A recent federal appeals court ruling in the never-ending patent war between smartphone giants Apple and Samsung could have a drastic effect on future innovation — including fewer choices and higher prices for consumers.
The U.S. Federal Circuit Court of Appeals last Monday ordered Samsung to pay Apple more than half-a-billion dollars in damages for infringing on Apple design patents in an appeal of a California district court case that was decided in Apple’s favor in 2012.
In the original case tried before the U.S. District Court for Northern California, nine jurors found Samsung infringed on six out of seven Apple patents, including the rectangular shape and rounded corners of the iPhone and the shape of its app icons, leaving Samsung on the hook to pay Apple an initial damage assessment of $1.05 billion.
At the heart of that case was Apple’s allegation that Samsung violated the iPhone and iPad maker’s design patents and trade dressing, both of which cover the look and aesthetic of a product, rather than its technical components and functionality.
Design patents cover ornamental design elements that a company has expressly patented, while trade dressing alleges the trademarking of design features, which can be both registered and unregistered. That means one company can go after another for such elements that are commonly associated with their brand, even if they didn’t see the need to register them beforehand.
That’s where the three judges on the federal appeals court disagreed with the California district court. According to the court, trade dressing — like the rectangular shape and rounded corners of a smartphone — can’t be claimed solely by Apple’s iPhone, as they serve more of a common-sense functional purpose than a proprietary aesthetic one (in this case, the court agreed with Samsung’s argument that rounded corners make it easier to pull a phone out of your pocket, and improve its durability in the event of a fall).
The court also dismissed Apple’s trade dressing claims over iPhone 3 and 4’s app icon shape and placement, which the company alleged was also copied in Samsung’s Galaxy handset designs at the time. As a result, the court slashed the $382 million portion of the fine awarded for trade dress violations, reducing Samsung’s damages to $548 million (they were previously reassessed and reduced in the California court by presiding Judge Lucy Koh by some $450 million following Samsung’s initial guilty verdict).
But there’s more at stake than half-a-billion in damages — a negligible amount for both Apple and Samsung.

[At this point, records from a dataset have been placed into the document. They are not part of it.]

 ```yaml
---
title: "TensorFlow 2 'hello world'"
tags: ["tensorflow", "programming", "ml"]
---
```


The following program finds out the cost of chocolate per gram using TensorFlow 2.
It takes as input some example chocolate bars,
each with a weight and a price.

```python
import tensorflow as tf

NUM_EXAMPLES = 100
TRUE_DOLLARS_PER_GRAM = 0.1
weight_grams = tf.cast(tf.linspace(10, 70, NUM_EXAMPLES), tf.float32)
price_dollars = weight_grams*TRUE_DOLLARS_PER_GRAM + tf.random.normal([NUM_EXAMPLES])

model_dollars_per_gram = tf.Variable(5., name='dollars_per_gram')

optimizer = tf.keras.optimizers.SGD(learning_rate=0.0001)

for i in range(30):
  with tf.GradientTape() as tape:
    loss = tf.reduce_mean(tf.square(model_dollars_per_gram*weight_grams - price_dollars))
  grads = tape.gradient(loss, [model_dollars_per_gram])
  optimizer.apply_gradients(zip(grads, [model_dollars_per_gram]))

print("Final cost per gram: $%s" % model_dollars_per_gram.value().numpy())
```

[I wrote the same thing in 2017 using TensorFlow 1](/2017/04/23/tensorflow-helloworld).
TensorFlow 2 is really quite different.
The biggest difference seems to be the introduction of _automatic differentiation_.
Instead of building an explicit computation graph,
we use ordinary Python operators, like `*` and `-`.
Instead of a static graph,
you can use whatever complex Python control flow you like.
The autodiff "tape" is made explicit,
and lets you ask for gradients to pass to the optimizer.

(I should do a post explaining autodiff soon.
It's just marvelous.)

What the court did uphold were Apple’s design patent infringement claims against Samsung, and established the validity of awarding damages based on the value of an entire product — in this case, the entire iPhone — rather than just the value of the infringed patented feature — the rounded corners.
As a result of the ruling, which Samsung may appeal all the way to the Supreme Court, the company would have to pay the “total profit” of its infringing Galaxy products to Apple in order to make up for Apple’s “lost profits” — all based solely on one design feature of a product, and discounting all of its remaining form and function.

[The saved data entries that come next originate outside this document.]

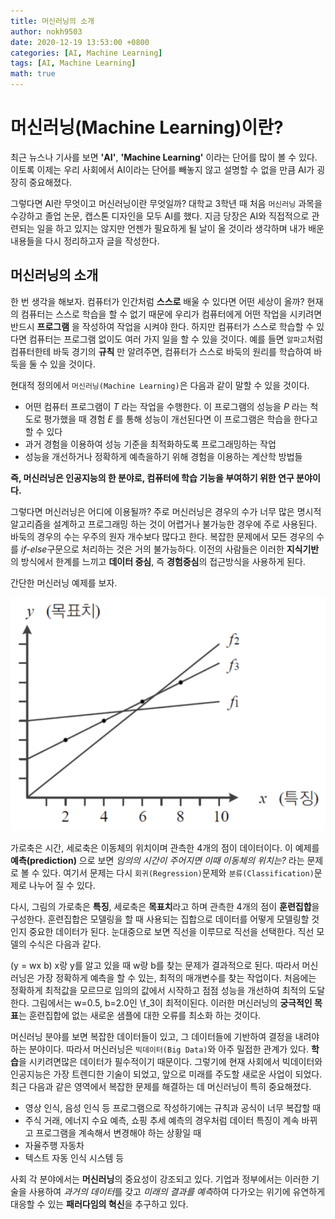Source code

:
 ```yaml
---
title: 머신러닝의 소개
author: nokh9503
date: 2020-12-19 13:53:00 +0800
categories: [AI, Machine Learning]
tags: [AI, Machine Learning]
math: true
---
```


# 머신러닝(Machine Learning)이란?

최근 뉴스나 기사를 보면 **'AI'**, **'Machine Learning'** 이라는 단어를 많이 볼 수 있다. 이토록 이제는 우리 사회에서 AI이라는 단어를 빼놓지 않고 설명할 수 없을 만큼 AI가 굉장히 중요해졌다.  

그렇다면 AI란 무엇이고 머신러닝이란 무엇일까? 대학교 3학년 때 처음 `머신러닝` 과목을 수강하고 졸업 논문, 캡스톤 디자인을 모두 AI를 했다. 지금 당장은 AI와 직접적으로 관련되는 일을 하고 있지는 않지만 언젠가 필요하게 될 날이 올 것이라 생각하며 내가 배운 내용들을 다시 정리하고자 글을 작성한다.


## 머신러닝의 소개

한 번 생각을 해보자. 컴퓨터가 인간처럼 **스스로** 배울 수 있다면 어떤 세상이 올까? 현재의 컴퓨터는 스스로 학습을 할 수 없기 때문에 우리가 컴퓨터에게 어떤 작업을 시키려면 반드시 **프로그램** 을 작성하여 작업을 시켜야 한다. 하지만 컴퓨터가 스스로 학습할 수 있다면 컴퓨터는 프로그램 없이도 여러 가지 일을 할 수 있을 것이다. 예를 들면 `알파고`처럼 컴퓨터한테 바둑 경기의 **규칙** 만 알려주면, 컴퓨터가 스스로 바둑의 원리를 학습하여 바둑을 둘 수 있을 것이다.

현대적 정의에서 `머신러닝(Machine Learning)`은 다음과 같이 말할 수 있을 것이다.

- 어떤 컴퓨터 프로그램이 _T_ 라는 작업을 수행한다. 이 프로그램의 성능을 _P_ 라는 척도로 평가했을 때 경험 _E_ 를 통해 성능이 개선된다면 이 프로그램은 학습을 한다고 할 수 있다
- 과거 경험을 이용하여 성능 기준을 최적화하도록 프로그래밍하는 작업
- 성능을 개선하거나 정확하게 예측을하기 위해 경험을 이용하는 계산학 방법들

**즉, 머신러닝은 인공지능의 한 분야로, 컴퓨터에 학습 기능을 부여하기 위한 연구 분야이다.**

그렇다면 머신러닝은 어디에 이용될까? 주로 머신러닝은 경우의 수가 너무 많은 명시적 알고리즘을 설계하고 프로그래밍 하는 것이 어렵거나 불가능한 경우에 주로 사용된다. 바둑의 경우의 수는 우주의 원자 개수보다 많다고 한다. 복잡한 문제에서 모든 경우의 수를 *if-else*구문으로 처리하는 것은 거의 불가능하다. 이전의 사람들은 이러한 **지식기반**의 방식에서 한계를 느끼고 **데이터 중심**, 즉 **경험중심**의 접근방식을 사용하게 된다.

간단한 머신러닝 예제를 보자.

![간단한 예제](/assets/img/ai/ml/그림1.png)

가로축은 시간, 세로축은 이동체의 위치이며 관측한 4개의 점이 데이터이다. 이 예제를 **예측(prediction)** 으로 보면 *임의의 시간이 주어지면 이때 이동체의 위치는?* 라는 문제로 볼 수 있다. 여기서 문제는 다시 `회귀(Regression)`문제와 `분류(Classification)`문제로 나누어 질 수 있다.

다시, 그림의 가로축은 **특징**, 세로축은 **목표치**라고 하며 관측한 4개의 점이 **훈련집합**을 구성한다. 훈련집합은 모델링을 할 때 사용되는 집합으로 데이터를 어떻게 모델링할 것인지 중요한 데이터가 된다. 눈대중으로 보면 직선을 이루므로 직선을 선택한다. 직선 모델의 수식은 다음과 같다.

\(y = wx  b\) x랑 y를 알고 있을 때 w랑 b를 찾는 문제가 결과적으로 된다. 따라서 머신러닝은 가장 정확하게 예측을 할 수 있는, 최적의 매개변수를 찾는 작업이다. 처음에는 정확하게 최적값을 모르므로 임의의 값에서 시작하고 점점 성능을 개선하여 최적의 도달한다. 그림에서는 w=0.5, b=2.0인 \f_3이 최적이된다. 이러한 머신러닝의 **궁극적인 목표**는 훈련집합에 없는 새로운 샘플에 대한 오류를 최소화 하는 것이다.

머신러닝 분야를 보면 복잡한 데이터들이 있고, 그 데이터들에 기반하여 결정을 내려야 하는 분야이다. 따라서 머신러닝은 `빅데이터(Big Data)`와 아주 밀접한 관계가 있다. **학습**을 시키려면많은 데이터가 필수적이기 때문이다. 그렇기에 현재 사회에서 빅데이터와 인공지능은 가장 트렌디한 기술이 되었고, 앞으로 미래를 주도할 새로운 사업이 되었다. 최근 다음과 같은 영역에서 복잡한 문제를 해결하는 데 머신러닝이 특히 중요해졌다.

- 영상 인식, 음성 인식 등 프로그램으로 작성하기에는 규칙과 공식이 너무 복잡할 때
- 주식 거래, 에너지 수요 예측, 쇼핑 추세 예측의 경우처럼 데이터 특징이 계속 바뀌고 프로그램을 계속해서 변경해야 하는 상황일 때
- 자율주행 자동차
- 텍스트 자동 인식 시스템 등

사회 각 분야에서는 **머신러닝**의 중요성이 강조되고 있다. 기업과 정부에서는 이러한 기술을 사용하여 *과거의 데이터*를 갖고 *미래의 결과를 예측*하여 다가오는 위기에 유연하게 대응할 수 있는 **패러다임의 혁신**을 추구하고 있다.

Such a precedent could influence a rapid uptick in patent trolling — the filing of often-frivolous patent claims by what are often shell companies in order to get a quick settlement from established innovators. As a result of the Apple v. Samsung case, a growing number of those cases could force innovators to pay out the entire profit of a given product based on a single design feature, elevating form over function.
Any combination of the above could instill a slowdown in innovation — as companies take more time to ensure new products don’t infringe on existing ones — and a greater expense for consumers, as companies take time to research existing patents during the research and development phase and fight potential court battles. The result could mean less market competition and choice, which again, leads to higher prices for consumers.

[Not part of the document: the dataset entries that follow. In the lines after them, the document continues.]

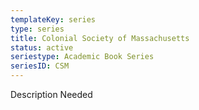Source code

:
 ```yaml
---
templateKey: series
type: series
title: Colonial Society of Massachusetts
status: active
seriestype: Academic Book Series
seriesID: CSM
---
```

Description Needed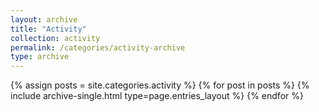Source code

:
 ```yaml
---
layout: archive
title: "Activity"
collection: activity
permalink: /categories/activity-archive
type: archive
---
```


{% assign posts = site.categories.activity %}
{% for post in posts %} {% include archive-single.html type=page.entries_layout %} {% endfor %}
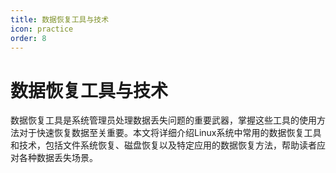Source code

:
 ```yaml
---
title: 数据恢复工具与技术
icon: practice
order: 8
---
```


# 数据恢复工具与技术

数据恢复工具是系统管理员处理数据丢失问题的重要武器，掌握这些工具的使用方法对于快速恢复数据至关重要。本文将详细介绍Linux系统中常用的数据恢复工具和技术，包括文件系统恢复、磁盘恢复以及特定应用的数据恢复方法，帮助读者应对各种数据丢失场景。
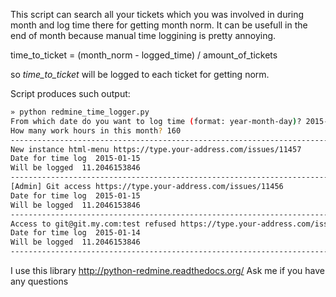 This script can search all your tickets which you was involved in during month and log time there for getting month norm.
It can be usefull in the end of month because manual time loggining is pretty annoying. 

time_to_ticket = (month_norm - logged_time) / amount_of_tickets

so *time_to_ticket* will be logged to each ticket for getting norm.

Script produces such output:

```bash
» python redmine_time_logger.py
From which date do you want to log time (format: year-month-day)? 2015-01-01
How many work hours in this month? 160
--------------------------------------------------------------------------------
New instance html-menu https://type.your-address.com/issues/11457
Date for time log  2015-01-15
Will be logged  11.2046153846
--------------------------------------------------------------------------------
[Admin] Git access https://type.your-address.com/issues/11456
Date for time log  2015-01-15
Will be logged  11.2046153846
--------------------------------------------------------------------------------
Access to git@git.my.com:test refused https://type.your-address.com/issues/11446
Date for time log  2015-01-14
Will be logged  11.2046153846
--------------------------------------------------------------------------------
```

I use this library http://python-redmine.readthedocs.org/
Ask me if you have any questions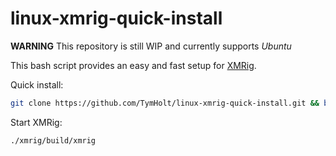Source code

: # linux-xmrig-quick-install

**WARNING** This repository is still WIP and currently supports *Ubuntu*

This bash script provides an easy and fast setup for [XMRig](https://xmrig.com/).

Quick install:
```bash
git clone https://github.com/TymHolt/linux-xmrig-quick-install.git && bash linux-xmrig-quick-install/installer.sh
```

Start XMRig:
```bash
./xmrig/build/xmrig
```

The case also highlights other criticisms of the government’s handling of the uptick in patent cases, including with the Federal Circuit Court of Appeals — the sole appellate arbiter of patent cases before the Supreme Court. The court has long been accused of making patents easier to secure and enforce, and over time, undermining provisions of precedents set down the the Supreme Court itself (last year, the Supreme Court reversed a Federal Circuit decision that prevented parties sued by patent trolls from recouping their legal fees in frivolous patent claims — the latest in a series of 9-0 reversals of Federal Circuit patent cases.)
Other critics argue the U.S. Patent and Trademark Office is too lenient in granting unspecified patents, which are often filed for the express purpose of patent trolling.
Congress will continue working on its solution to the problem next week when lawmakers return from the Memorial Day recess, and when House Judiciary Committee Chairman Bob Goodlatte and Courts, Intellectual Property and Internet Subcommittee Chairman Darrell Issa indicated they plan to resume moving the Innovation Act through committee — legislation aimed at reforming patent law and combating the rise of obscure patents filed solely to challenge innovators in court.